When I vacationed in Costa Rica 5 years ago I was a little underwhelmed, as I found it to be beautiful but a bit culturally bland. But this time around, on the camping circuit, Costa Rica (July 13-30) was a little taste of paradise, especially after the austere conditions in Nicaragua. Pretty much everything about it worked for us from the low-cost ($4 to $6) but good quality places to camp, to the well-stocked grocery stores, to the good roads, to the fast Net connections, to the friendly cops, to the Groovy 91.1 radio station (which puts anything we have in Vancouver to shame and gave us a welcome break from our tired CDs and the b-side 80īs love songs that are played on the radio in the other countries), to its volcanoes, hot springs, beaches, and assorted other natural attractions.

Our first stop was the town of Tamarindo (2 nights) on the northern Pacific coast about 2 hours from the Nicaraguan border. The entire region - Guanacaste - is experiencing an unbelievable real estate boom (AOL co-founder Steve Case just announced plans for a $800 million resort) and Tamarindo felt a little bit like a beach-town version of Whistler, with lots of tourists and higher-end shops, yet still with enough rawness (like dirt roads that flood when it rains) and natural beauty (like a gorgeous, never ending beach that was great for boogie-boarding) to neutralize the negative aspects (like Subway and Pizza Hut) of the development boom. It didnīt hurt that we were camped at a makeshift site on the front lawn of decent hostel that was a 30 second walk, in one direction, from the beach and a 30 second walk, in the other direction, to the best stocked grocery store (fresh baguettes, imported cheese, etc.) that we had seen since Mexico.

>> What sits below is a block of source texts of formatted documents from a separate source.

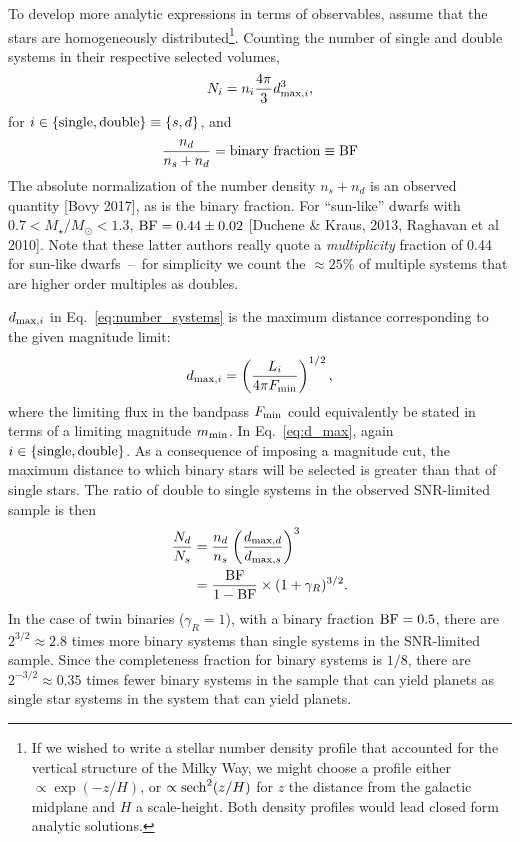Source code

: \documentclass{emulateapj}
\begin{document}
To develop more analytic expressions in terms of observables, assume that the 
stars are homogeneously distributed\footnote{
If we wished to write a stellar number density profile that accounted for the 
vertical structure of the Milky Way, we might choose a profile either $\propto 
\exp(-z/H)$, or $\propto {\rm sech}^2(z/H)$ for $z$ the distance from the 
galactic midplane and $H$ a scale-height. Both density profiles would lead 
closed form analytic solutions.	}.
Counting the number of single and double systems in their respective selected 
volumes,
\begin{equation}
N_i = n_{i} \frac{4\pi}{3} d_{{\rm max},i}^3,
\label{eq:number_systems}
\end{equation}
for $i\in{\rm \{single,double\} } \equiv { \{s,d\} }$, and
\begin{equation}
\frac{n_{d}}{n_s+n_d} = {\rm binary\ fraction} \equiv {\rm BF}
\end{equation}
The absolute normalization of the number density $n_s + n_d$ is an observed
quantity [Bovy 2017], as is the binary fraction.
For ``sun-like'' dwarfs with $0.7<M_\star/M_\odot<1.3$,
${\rm BF}=0.44\pm0.02$ [Duchene \& Kraus, 2013, Raghavan et al 2010]. 
Note that these latter authors really quote a {\it multiplicity} fraction of
0.44 for sun-like dwarfs~--~for simplicity we count the $\approx 25\%$ of 
multiple systems that are higher order multiples as doubles.

$d_{{\rm max},i}$ in Eq.~\ref{eq:number_systems} is the maximum distance 
corresponding to the given magnitude limit:
\begin{equation}
d_{{\rm max},i} = \left(\frac{L_{i}}{4 \pi F_{{\rm min}}}\right)^{1/2},
\label{eq:d_max}
\end{equation}
where the limiting flux in the bandpass $F_{{\rm min}}$ could equivalently be 
stated in terms of a limiting magnitude $m_{{\rm min}}$.
In Eq.~\ref{eq:d_max}, again $i\in{\rm \{single,double\} }$. As a 
consequence of imposing a magnitude cut, the maximum distance to which binary 
stars will be selected is greater than that of single stars.
The ratio of double to single systems in the observed SNR-limited sample is 
then
\begin{align}
\frac{N_d}{N_s} &= 
	\frac{n_d}{n_s}
	\left( \frac{d_{{\rm max}, d} }{d_{{\rm max}, s}} \right)^3 \\
&= \frac{{\rm BF}}{1 - {\rm BF}} \times (1+\gamma_R)^{3/2}.
\label{eq:beta_model1}
\end{align}
In the case of twin binaries ($\gamma_R = 1$), with a binary fraction 
${\rm BF} = 0.5$, there are 
$2^{3/2}\approx2.8$ times more binary systems than single systems in the 
SNR-limited sample.
Since the completeness fraction for binary systems is $1/8$, there are 
$2^{-3/2}\approx0.35$ times fewer binary systems in the sample that can yield 
planets as single star systems in the system that can yield planets.
\end{document}
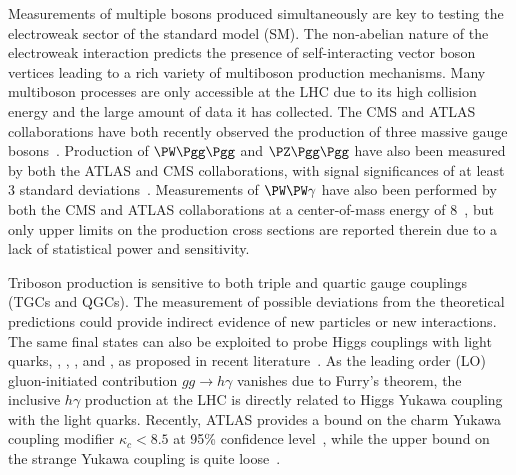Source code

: 
\maketitle 

Measurements of multiple bosons produced simultaneously are key to testing the electroweak sector of the standard model (SM). The non-abelian nature of the electroweak interaction predicts the presence of self-interacting vector boson vertices leading to a rich variety of multiboson production mechanisms. Many multiboson processes are only accessible at the LHC due to its high collision energy and the large amount of data it has collected. The CMS and ATLAS collaborations have both recently observed the production of three massive gauge bosons~\cite{CMS:2020hjs,ATLAS:2021atz}.  Production of $\PW\Pgg\Pgg$ and $\PZ\Pgg\Pgg$ have also been measured by both the ATLAS and CMS collaborations, with signal significances of at least 3 standard deviations~\cite{ATLAS:2015ify,ATLAS:2016qjc,CMS:2017tzy,CMS:2021jji}. Measurements of $\PW\PW\gamma$ have also been performed by both the CMS and ATLAS collaborations at a center-of-mass energy of 8\TeV~\cite{CMS:2014cdf,ATLAS:2017bon}, but only upper limits on the production cross sections are reported therein due to a lack of statistical power and sensitivity.

Triboson production is sensitive to both triple and quartic gauge couplings (TGCs and QGCs). The measurement of possible deviations from the theoretical predictions could provide indirect evidence of new particles or new interactions. The same final states can also be exploited to probe Higgs couplings with light quarks, \PQc, \PQs, \PQu, and \PQd, as proposed in recent literature~\cite{Khanpour:2017inb,Aguilar-Saavedra:2020rgo,Falkowski:2020znk}. As the leading order (LO) gluon-initiated contribution $gg\rightarrow h\gamma$ vanishes due to Furry’s theorem, the inclusive $h\gamma$ production at the LHC is directly related to Higgs Yukawa coupling with the light quarks. Recently, ATLAS provides a bound on the charm Yukawa coupling modifier $\kappa_c<8.5$ at 95\% confidence level~\cite{ATLAS:2021zwx}, while the upper bound on the strange Yukawa coupling is quite loose~\cite{Duarte-Campderros:2018ouv,ATLAS:2018xfc}.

From Tamarindo we headed east to the tiny inland town of La Fortuna, which is the base for viewing the continuously erupting Volcan Arenal (which we could see from our campsite, albeit from the "wrong" side).

There is definitely a "Gringo Trail" that runs from the Yucatan Peninsula in Mexico down to Costa Rica and we are starting to see familiar faces wherever we go. In Tamarindo we ran into 3 American travelers that we had first met briefly on Caye Caulker in Belize and, for $20 (the first time our bank account has gone in that direction in 6 months) we drove them from Tamarindo to La Fortuna, and then continued to day-trip with them a bit in La Fortuna, including a hike to the base of the volcano. It was nice to have the added company for awhile (not that after 6 months of living in a van together, Ades and I donīt still find everything that each other says to be extraordinarily fascinating).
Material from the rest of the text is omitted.